According to Kenyon, cell cultures from the embryos are grown on a metal sheet. Individual cells in the tissue are then infected with the virus - causing protective antibody agents to form - and then purified with formaldehyde.

The resulting vaccine, when injected into humans, is expected to protect them from any infection of Rocky Mountain Spotted Fever, if the initial tests results are corroborated by more extensive human testing.

The new vaccine, Kenyon hopes, will replace one manufactured by the Lederle Pharmaceutical Co., which Lederle officials took off the market this year after an FDA study showed it to be ineffective.

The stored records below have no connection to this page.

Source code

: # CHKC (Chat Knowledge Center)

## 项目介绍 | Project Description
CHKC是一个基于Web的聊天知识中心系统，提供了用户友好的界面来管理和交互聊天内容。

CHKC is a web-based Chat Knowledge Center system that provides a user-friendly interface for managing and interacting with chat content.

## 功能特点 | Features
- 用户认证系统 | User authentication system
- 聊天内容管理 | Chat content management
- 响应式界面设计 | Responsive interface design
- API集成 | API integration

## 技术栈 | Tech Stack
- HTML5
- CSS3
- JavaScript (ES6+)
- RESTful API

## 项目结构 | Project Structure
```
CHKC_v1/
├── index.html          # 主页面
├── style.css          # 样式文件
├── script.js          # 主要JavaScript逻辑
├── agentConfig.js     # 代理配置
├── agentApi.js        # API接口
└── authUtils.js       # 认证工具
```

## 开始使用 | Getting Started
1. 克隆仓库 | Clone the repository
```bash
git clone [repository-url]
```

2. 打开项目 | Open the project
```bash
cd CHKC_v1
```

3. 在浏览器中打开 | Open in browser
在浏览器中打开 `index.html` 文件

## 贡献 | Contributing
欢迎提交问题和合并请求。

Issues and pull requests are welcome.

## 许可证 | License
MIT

Should the new vaccine prove effective, officials say, it could stop what has been a steadily increasing incidence of the disease over the past several years.

Last year, a record 1,115 cases of Rocky Mountain spotted fever were reported nationwide - most of these in the "tick belt" states of Maryland, Virginia, North Carolina, South Carolina and Georgia - according to the CDC. So far this year, 229 cases have been reported, CDC officials said - about 50 less than at the same time last year.

Because April was either unusually dry or unusually cold in many areas, officials believe the tick population has declined in many states, causing the decrease in case reports.

In contrast, Maryland health officials theorize that an unusually moist period during April may have contributed to the dramatic rise in Rocky Mountain fever cases in the state.

According to Dr. Lawrence D'Angelo of the CDC, Rocky Mountain spotted fever has become increasingly widespread in the tick belt states since the early 70s, partly because of a large rise in the number of ticks.

"There has been a general drop in pesticide use," D'Angelo said, "partly because DDT can no longer be used, and partly because of reasons of practicality - states are not willing to undertake large-scale spraying programs."

D'Angelo also cited improved reporting of the disease and the rise in popularity of outdoor activities such as camping and hiking as causes behind the case increase.

In Virginia and Maryland, spraying programs against ticks have been abandoned and health officials in recent years have concentrated on publicizing the disease's symptoms - unusually high fever followed by rashes on the hands or feet.

Recently, researchers of the New York State Department of Health have been testing a new local spraying technique that they say could soon be commercially available to home owners.

Dr. Dennis White, one of the directors of the program, said that over the past two years researchers have identified four chemicals particularly effective against ticks in small areas.

The chemicals, he said, are "non-residual" - meaning that no trace of the active agents remains within hours after spraying.

White said that he is working with the Chevron Co. to market a spraying device that would allow home owners to use one of the chemicals, in an anti-tick spray. He said that the device would become available as soon as state and U.S. labels are obtained for it.